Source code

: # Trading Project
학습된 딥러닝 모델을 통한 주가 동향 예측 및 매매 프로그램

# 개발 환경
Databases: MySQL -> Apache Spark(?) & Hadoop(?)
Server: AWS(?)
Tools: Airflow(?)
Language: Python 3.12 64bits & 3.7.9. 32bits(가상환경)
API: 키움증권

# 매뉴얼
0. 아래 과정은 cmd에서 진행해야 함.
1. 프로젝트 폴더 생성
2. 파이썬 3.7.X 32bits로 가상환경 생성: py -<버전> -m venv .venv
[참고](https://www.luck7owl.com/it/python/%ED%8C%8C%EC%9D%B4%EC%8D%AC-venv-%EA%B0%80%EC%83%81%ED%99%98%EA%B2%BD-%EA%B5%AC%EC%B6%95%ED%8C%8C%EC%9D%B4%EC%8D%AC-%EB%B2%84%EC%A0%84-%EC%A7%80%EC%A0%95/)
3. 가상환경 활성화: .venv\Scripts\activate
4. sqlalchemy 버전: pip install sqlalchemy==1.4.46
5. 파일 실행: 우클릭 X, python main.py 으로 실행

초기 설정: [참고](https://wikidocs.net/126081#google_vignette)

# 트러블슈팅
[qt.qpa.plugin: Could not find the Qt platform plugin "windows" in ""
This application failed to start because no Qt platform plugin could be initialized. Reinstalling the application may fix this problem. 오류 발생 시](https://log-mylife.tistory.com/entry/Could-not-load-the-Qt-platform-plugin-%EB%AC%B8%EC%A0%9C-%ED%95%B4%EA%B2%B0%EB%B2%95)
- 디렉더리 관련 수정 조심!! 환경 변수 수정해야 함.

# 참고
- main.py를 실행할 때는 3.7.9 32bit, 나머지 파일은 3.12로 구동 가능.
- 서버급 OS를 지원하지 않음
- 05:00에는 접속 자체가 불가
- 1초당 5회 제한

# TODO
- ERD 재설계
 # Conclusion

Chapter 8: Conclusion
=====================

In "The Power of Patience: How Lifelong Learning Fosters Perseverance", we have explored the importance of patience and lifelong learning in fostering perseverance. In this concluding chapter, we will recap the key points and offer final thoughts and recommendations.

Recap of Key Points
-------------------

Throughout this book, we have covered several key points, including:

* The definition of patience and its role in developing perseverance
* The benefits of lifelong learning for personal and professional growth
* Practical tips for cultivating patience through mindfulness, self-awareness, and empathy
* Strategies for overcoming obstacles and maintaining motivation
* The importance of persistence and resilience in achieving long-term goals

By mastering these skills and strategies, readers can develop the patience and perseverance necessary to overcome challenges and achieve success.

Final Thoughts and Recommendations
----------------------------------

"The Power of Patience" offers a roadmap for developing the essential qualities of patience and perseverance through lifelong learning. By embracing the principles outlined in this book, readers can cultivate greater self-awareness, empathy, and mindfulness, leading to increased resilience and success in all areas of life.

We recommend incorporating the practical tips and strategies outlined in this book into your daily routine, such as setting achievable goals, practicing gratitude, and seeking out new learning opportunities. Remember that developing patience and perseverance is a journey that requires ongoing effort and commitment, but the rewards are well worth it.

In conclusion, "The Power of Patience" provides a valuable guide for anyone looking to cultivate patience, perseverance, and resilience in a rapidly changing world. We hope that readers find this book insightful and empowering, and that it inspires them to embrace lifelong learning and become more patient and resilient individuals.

═══

*Exercise description*: Lines from the entries that contain the word "self" are what the answer must hold.

*Exercise output*:
* Practical tips for cultivating patience through mindfulness, self-awareness, and empathy
"The Power of Patience" offers a roadmap for developing the essential qualities of patience and perseverance through lifelong learning. By embracing the principles outlined in this book, readers can cultivate greater self-awareness, empathy, and mindfulness, leading to increased resilience and success in all areas of life.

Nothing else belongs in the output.